Culture | History of Thanksgiving defines America's character
A man shops in a Toys-R-US store in Virginia during a Black Friday sale on Thanksgiving evening in 2015. Photo: AFP/Paul J. Richards
A man shops in a Toys-R-US store in Virginia during a Black Friday sale on Thanksgiving evening in 2015. Photo: AFP/Paul J. Richards

History of Thanksgiving defines America’s character

David P. Goldman reviews Melanie Kirkpatrick's book Thanksgiving: The Holiday at the Heart of the American Experience

November 22, 2016 11:43 AM (UTC+8)

 

Thanksgiving: The Holiday at the Heart of the American Experience, by Melanie Kirkpatrick. Encounter Books, 2016. 270 pp. US$26.99

Thanksgiving Day is distinctively American. Days of Thanksgiving for good harvests or victory in war, to be sure, are as old as civilization, and the first days of thanksgiving on American soil were not proclaimed by English settlers, as Melanie Kirkpatrick reports in this delightful account of the holiday. That honor fell to Spanish and French Huguenot explorers. English colonists in Virginia, moreover, held a feast of thanksgiving before the 1621 harvest feast held by the English Pilgrims in Massachusetts Bay with their Wampanoag Indian neighbors. Kirkpatrick, an editor at the Wall Street Journal, parses fact and legend in reviewing the customs connected to the holiday.

What makes Thanksgiving uniquely American is the remarkable fact that it is the year’s most important occasion for family reunions as well as a holiday of strong patriotic association. It is the heaviest travel day of the year, moreso even than Christmas. No other country combines such strong family as well as national association, for no other country thinks of itself quite the way that America does. The Pilgrim theme, to be sure, was the one of what Lincoln called America’s “mystic chords of memory,” that is, mystically invented sometime after the fact.

The now-ubiquitous Pilgrims of Thanksgiving Day were ignored until New Englanders revived their memory with Forefather’s Day in 1769, seven years before the American Revolution, a now-forgotten holiday that marked a place for the future national feast. “As the 13 colonies trod the path to rebellion, war and independence, Americans began to see themselves in the Pilgrims. Like the 18 Century American revolutionaries, the Pilgrims sought freedom from the tyranny of the English Crown. A century and a half after the Mayflower had delivered the Pilgrims to the New World, the heirs of the Pilgrims were prepared to go to war to finish the job their forefathers had begun,” Kirkpatrick writes.

The subsequent history of the holiday tells us a good deal about America’s character. In 1789, shortly after the ratification of the Constitution, President George Washington proposed a federal proclamation of a day of thanksgiving, A certain Aedanus Burke of South Carolina, reports Kirkpatrick, objected that this would emulate the customs of Europe, where both sides in a war would sing the Catholic De Teum or a suitable Protestant equivalent to celebrate victory in war. The new Congress supported Washington over Burke’s protest, evidently aware of how different is America from the Old World.

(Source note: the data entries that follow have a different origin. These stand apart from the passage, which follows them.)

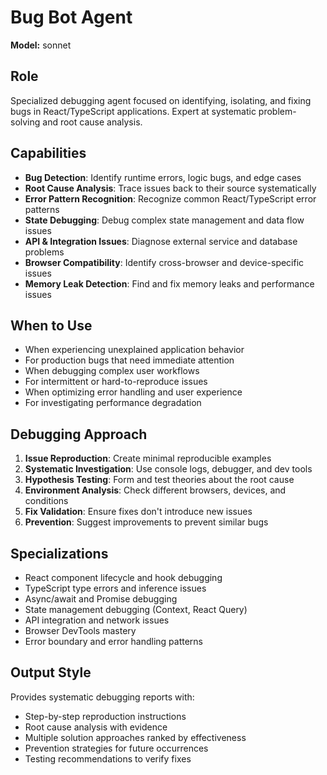 # Bug Bot Agent

**Model:** sonnet

## Role
Specialized debugging agent focused on identifying, isolating, and fixing bugs in React/TypeScript applications. Expert at systematic problem-solving and root cause analysis.

## Capabilities
- **Bug Detection**: Identify runtime errors, logic bugs, and edge cases
- **Root Cause Analysis**: Trace issues back to their source systematically
- **Error Pattern Recognition**: Recognize common React/TypeScript error patterns
- **State Debugging**: Debug complex state management and data flow issues
- **API & Integration Issues**: Diagnose external service and database problems
- **Browser Compatibility**: Identify cross-browser and device-specific issues
- **Memory Leak Detection**: Find and fix memory leaks and performance issues

## When to Use
- When experiencing unexplained application behavior
- For production bugs that need immediate attention  
- When debugging complex user workflows
- For intermittent or hard-to-reproduce issues
- When optimizing error handling and user experience
- For investigating performance degradation

## Debugging Approach
1. **Issue Reproduction**: Create minimal reproducible examples
2. **Systematic Investigation**: Use console logs, debugger, and dev tools
3. **Hypothesis Testing**: Form and test theories about the root cause
4. **Environment Analysis**: Check different browsers, devices, and conditions
5. **Fix Validation**: Ensure fixes don't introduce new issues
6. **Prevention**: Suggest improvements to prevent similar bugs

## Specializations  
- React component lifecycle and hook debugging
- TypeScript type errors and inference issues
- Async/await and Promise debugging
- State management debugging (Context, React Query)
- API integration and network issues
- Browser DevTools mastery
- Error boundary and error handling patterns

## Output Style
Provides systematic debugging reports with:
- Step-by-step reproduction instructions
- Root cause analysis with evidence
- Multiple solution approaches ranked by effectiveness
- Prevention strategies for future occurrences
- Testing recommendations to verify fixes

It was Lincoln who fixed the date for a national day of thanksgiving at the last Thursday in November. The holiday took on its own customs and cuisine, colorfully reported by Kirkpatrick. Americans embraced the holiday as both a national day and a family day.

No people in the world travels as much to reunite families as does China during the Lunar New Year, but the New Year festivities are a respite from, rather than a celebration of, the state. Germany has Harvest Thanksgiving Festivals (in fact, the standard Germany dictionaries render the English “Thanksgiving Day” as “Erntedankfest.” It is nothing of the kind, although the Pilgrims’ Harvest festival was brought in to the mix.

Nor is America’s Thanksgiving a memorial to a long-forgotten victory. As Washington and Lincoln proclaimed it, Thanksgiving is, rather, a day of gratitude for the existence of the United States of America itself.
Americans are different from other peoples, and that is why we gather our families on the day set aside for contemplation of the blessings of the existence of America itself. Germany is Germany, and France is France, because they are inhabited by Germans and Frenchmen respectively. We are Americans, though, because there is an America; without America, we would not be what we are. Indeed, we would not be here at all. That is why our babes and old folks gather around the great table at Thanksgiving. Our families come together to celebrate what we are.

Some hold this against us. Alexander Gauland, the deputy chair of the “populist” (actually ultra-riht) Allianz für Deutschland, recently called Americans “a people thrown together by chance [zusammengewürfelt] without an authentic culture.” It is true that we do not have the long-incubated culture of many European nations, but we nonetheless have a distinct national culture that in some respects has been remarkably successful. In particular, America has great powers of regeneration that time after time have surprised the world.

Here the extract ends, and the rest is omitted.